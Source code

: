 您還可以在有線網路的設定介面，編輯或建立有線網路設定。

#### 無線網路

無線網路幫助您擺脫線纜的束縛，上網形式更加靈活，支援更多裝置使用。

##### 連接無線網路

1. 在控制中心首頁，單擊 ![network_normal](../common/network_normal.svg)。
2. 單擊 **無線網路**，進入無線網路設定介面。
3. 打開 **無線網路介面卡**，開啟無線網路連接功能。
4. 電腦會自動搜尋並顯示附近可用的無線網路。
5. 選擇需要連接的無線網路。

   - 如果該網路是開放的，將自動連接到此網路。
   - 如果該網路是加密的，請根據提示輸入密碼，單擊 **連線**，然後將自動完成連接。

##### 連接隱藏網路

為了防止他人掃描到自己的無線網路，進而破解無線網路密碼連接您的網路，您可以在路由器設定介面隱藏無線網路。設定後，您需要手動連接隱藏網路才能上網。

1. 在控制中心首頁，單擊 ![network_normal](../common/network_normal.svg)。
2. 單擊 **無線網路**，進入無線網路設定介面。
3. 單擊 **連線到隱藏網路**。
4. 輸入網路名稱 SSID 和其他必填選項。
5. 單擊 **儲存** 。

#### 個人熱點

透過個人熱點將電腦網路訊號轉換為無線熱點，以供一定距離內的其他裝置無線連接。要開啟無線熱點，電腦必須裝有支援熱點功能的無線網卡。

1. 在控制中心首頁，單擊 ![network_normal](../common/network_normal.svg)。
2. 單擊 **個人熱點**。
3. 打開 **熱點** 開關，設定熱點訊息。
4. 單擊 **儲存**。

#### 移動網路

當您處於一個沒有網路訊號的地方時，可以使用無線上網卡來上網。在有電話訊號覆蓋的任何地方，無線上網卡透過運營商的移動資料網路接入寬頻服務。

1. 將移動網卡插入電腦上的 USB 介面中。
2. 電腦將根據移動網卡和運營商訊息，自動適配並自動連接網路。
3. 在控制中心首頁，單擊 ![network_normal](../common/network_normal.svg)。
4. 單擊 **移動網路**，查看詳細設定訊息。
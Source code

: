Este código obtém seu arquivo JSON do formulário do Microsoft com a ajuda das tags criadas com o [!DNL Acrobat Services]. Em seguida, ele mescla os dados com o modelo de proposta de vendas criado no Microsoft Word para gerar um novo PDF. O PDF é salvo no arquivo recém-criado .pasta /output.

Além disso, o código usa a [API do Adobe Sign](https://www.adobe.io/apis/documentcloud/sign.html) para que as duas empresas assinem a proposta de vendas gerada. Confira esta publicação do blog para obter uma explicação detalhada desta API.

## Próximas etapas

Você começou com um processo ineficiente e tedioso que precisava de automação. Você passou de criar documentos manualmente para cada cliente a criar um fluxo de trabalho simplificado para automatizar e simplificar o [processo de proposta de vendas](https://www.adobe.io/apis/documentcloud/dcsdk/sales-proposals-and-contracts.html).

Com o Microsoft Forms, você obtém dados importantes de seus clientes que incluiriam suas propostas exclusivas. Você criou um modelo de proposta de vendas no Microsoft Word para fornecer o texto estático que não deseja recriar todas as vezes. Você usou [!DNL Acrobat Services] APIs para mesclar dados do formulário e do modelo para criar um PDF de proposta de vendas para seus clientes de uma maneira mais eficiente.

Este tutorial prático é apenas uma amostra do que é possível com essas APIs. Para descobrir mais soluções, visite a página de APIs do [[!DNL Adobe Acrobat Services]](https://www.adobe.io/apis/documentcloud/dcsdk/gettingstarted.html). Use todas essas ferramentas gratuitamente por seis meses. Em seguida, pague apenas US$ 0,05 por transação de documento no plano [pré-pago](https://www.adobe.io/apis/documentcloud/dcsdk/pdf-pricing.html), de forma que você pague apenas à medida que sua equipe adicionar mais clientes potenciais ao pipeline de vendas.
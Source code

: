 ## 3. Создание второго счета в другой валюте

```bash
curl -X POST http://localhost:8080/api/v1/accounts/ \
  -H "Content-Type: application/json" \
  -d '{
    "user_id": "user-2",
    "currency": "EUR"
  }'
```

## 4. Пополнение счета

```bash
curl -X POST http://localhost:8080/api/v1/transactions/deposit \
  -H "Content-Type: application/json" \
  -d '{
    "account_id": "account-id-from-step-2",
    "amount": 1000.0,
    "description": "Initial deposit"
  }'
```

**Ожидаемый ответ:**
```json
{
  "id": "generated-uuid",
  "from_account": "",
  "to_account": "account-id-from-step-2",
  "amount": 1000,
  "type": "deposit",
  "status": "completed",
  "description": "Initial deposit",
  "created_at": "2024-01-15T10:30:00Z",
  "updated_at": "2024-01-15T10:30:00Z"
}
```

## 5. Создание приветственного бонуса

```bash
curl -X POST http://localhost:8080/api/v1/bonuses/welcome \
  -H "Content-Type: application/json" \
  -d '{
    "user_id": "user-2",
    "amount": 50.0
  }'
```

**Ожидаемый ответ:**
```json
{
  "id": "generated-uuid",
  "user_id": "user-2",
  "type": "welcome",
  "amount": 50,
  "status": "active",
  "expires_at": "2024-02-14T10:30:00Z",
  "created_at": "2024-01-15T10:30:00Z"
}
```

# WHAT TO DO
Would you retype exactly the lines above, from the line with "3. 單擊 **連線到隱藏網路**。" to the line with "## Próximas etapas", with both end lines kept and nothing more?

# YOUR SOLUTION
3. 單擊 **連線到隱藏網路**。
4. 輸入網路名稱 SSID 和其他必填選項。
5. 單擊 **儲存** 。

#### 個人熱點

透過個人熱點將電腦網路訊號轉換為無線熱點，以供一定距離內的其他裝置無線連接。要開啟無線熱點，電腦必須裝有支援熱點功能的無線網卡。

1. 在控制中心首頁，單擊 ![network_normal](../common/network_normal.svg)。
2. 單擊 **個人熱點**。
3. 打開 **熱點** 開關，設定熱點訊息。
4. 單擊 **儲存**。

#### 移動網路

當您處於一個沒有網路訊號的地方時，可以使用無線上網卡來上網。在有電話訊號覆蓋的任何地方，無線上網卡透過運營商的移動資料網路接入寬頻服務。

1. 將移動網卡插入電腦上的 USB 介面中。
2. 電腦將根據移動網卡和運營商訊息，自動適配並自動連接網路。
3. 在控制中心首頁，單擊 ![network_normal](../common/network_normal.svg)。
4. 單擊 **移動網路**，查看詳細設定訊息。
Source code

:Este código obtém seu arquivo JSON do formulário do Microsoft com a ajuda das tags criadas com o [!DNL Acrobat Services]. Em seguida, ele mescla os dados com o modelo de proposta de vendas criado no Microsoft Word para gerar um novo PDF. O PDF é salvo no arquivo recém-criado .pasta /output.

Além disso, o código usa a [API do Adobe Sign](https://www.adobe.io/apis/documentcloud/sign.html) para que as duas empresas assinem a proposta de vendas gerada. Confira esta publicação do blog para obter uma explicação detalhada desta API.

## Próximas etapas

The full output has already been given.